Start of Block

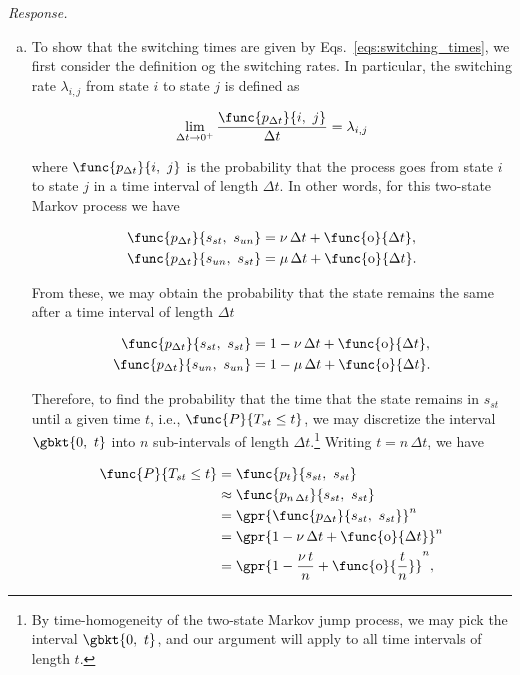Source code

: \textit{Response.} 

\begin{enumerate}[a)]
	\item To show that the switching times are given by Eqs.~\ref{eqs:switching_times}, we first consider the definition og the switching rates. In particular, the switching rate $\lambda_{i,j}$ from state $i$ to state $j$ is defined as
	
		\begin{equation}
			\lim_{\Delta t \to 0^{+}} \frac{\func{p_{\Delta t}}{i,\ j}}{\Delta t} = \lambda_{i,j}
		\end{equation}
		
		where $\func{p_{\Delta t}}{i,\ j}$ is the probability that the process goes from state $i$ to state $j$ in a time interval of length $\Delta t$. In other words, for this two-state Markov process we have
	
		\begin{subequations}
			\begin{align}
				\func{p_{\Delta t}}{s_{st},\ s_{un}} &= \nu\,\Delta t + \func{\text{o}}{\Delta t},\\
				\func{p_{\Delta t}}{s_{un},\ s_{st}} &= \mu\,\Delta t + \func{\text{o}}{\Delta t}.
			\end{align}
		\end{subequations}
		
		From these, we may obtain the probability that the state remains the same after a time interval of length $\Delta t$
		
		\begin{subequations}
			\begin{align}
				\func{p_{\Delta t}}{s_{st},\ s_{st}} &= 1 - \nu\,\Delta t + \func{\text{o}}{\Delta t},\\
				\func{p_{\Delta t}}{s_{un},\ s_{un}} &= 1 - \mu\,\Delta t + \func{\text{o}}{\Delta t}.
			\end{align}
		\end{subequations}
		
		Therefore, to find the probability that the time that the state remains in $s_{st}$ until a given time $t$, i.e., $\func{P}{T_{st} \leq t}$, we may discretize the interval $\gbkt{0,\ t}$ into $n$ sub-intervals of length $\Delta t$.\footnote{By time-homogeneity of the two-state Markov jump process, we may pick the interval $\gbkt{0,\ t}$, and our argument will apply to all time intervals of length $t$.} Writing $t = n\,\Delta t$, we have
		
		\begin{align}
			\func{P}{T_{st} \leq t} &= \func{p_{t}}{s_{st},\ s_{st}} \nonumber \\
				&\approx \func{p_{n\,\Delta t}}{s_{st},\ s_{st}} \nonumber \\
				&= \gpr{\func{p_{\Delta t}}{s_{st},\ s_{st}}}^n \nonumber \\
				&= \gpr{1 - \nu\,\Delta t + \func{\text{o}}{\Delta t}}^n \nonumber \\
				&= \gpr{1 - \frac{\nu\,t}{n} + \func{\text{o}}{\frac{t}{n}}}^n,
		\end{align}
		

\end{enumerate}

End of Block
Start of Block

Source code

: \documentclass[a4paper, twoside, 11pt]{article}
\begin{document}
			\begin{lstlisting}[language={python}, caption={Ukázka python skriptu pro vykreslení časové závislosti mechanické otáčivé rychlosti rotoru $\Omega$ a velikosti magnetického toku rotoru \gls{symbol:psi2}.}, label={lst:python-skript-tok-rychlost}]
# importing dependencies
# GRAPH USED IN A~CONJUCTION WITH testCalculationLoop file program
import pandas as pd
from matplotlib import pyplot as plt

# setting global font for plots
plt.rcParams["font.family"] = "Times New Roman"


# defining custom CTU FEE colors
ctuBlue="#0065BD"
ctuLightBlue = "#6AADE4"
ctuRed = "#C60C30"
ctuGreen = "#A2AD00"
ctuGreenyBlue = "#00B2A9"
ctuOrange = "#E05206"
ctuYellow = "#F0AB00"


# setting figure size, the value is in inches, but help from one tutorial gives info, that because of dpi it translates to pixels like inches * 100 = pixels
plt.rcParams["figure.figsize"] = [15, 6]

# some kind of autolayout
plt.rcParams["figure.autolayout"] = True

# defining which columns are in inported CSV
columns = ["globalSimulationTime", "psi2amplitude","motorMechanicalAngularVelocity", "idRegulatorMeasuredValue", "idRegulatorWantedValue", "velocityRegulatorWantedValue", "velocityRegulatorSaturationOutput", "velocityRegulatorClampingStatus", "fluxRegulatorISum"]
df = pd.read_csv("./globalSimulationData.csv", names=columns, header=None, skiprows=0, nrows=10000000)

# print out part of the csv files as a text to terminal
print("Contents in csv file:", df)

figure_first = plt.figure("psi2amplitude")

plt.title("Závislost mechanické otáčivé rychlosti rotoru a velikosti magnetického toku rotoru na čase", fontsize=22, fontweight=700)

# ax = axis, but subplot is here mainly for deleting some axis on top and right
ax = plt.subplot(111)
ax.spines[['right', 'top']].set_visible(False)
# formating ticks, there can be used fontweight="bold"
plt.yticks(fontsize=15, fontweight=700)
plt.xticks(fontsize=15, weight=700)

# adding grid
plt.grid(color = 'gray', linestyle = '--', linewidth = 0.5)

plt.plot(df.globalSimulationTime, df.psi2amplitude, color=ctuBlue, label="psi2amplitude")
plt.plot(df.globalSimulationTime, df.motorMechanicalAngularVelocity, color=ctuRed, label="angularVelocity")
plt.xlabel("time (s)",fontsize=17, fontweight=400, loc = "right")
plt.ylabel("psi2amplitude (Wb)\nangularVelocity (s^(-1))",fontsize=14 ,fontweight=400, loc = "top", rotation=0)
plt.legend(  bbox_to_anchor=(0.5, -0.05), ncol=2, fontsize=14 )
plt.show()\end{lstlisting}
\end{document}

End of Block
Start of Block

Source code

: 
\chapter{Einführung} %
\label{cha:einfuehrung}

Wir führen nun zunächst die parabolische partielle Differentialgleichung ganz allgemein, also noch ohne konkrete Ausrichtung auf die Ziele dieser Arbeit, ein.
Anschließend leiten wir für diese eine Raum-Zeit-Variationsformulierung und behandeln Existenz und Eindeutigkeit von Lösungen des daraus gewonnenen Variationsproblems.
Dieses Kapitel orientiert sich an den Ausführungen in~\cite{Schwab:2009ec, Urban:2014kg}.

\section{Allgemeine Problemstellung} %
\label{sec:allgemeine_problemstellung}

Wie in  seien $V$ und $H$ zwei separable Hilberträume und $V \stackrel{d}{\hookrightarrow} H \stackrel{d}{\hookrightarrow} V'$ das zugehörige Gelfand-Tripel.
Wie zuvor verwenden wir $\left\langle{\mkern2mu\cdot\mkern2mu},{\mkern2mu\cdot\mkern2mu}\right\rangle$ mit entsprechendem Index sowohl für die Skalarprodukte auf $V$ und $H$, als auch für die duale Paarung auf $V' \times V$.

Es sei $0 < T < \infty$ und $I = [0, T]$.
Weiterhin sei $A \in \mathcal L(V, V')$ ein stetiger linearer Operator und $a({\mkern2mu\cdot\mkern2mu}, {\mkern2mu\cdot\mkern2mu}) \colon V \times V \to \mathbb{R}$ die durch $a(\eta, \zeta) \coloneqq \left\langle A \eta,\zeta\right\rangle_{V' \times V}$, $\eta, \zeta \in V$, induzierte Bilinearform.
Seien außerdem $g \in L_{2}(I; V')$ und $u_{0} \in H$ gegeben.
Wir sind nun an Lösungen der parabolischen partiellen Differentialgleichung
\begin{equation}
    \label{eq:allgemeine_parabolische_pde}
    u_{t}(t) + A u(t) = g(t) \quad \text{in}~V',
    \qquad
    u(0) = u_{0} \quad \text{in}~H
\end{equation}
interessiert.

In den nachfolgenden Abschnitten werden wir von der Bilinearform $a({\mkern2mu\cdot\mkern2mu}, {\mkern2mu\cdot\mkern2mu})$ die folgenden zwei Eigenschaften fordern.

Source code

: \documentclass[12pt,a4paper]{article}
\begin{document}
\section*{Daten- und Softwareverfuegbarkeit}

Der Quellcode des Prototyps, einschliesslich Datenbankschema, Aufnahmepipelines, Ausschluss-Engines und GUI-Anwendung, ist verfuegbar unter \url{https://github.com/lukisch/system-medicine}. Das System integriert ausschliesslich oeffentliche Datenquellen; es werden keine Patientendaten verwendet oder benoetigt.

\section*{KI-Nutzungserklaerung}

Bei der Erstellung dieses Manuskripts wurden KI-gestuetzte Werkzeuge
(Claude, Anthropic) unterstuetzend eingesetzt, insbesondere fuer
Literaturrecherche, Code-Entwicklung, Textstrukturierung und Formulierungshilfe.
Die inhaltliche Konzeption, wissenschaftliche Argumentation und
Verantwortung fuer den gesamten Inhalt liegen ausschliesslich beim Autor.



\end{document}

End of Block

**Work to complete**
Lines containing the word "otáčivé" are to be tallied across the entries above; give only the resulting count.

**Finished task**
2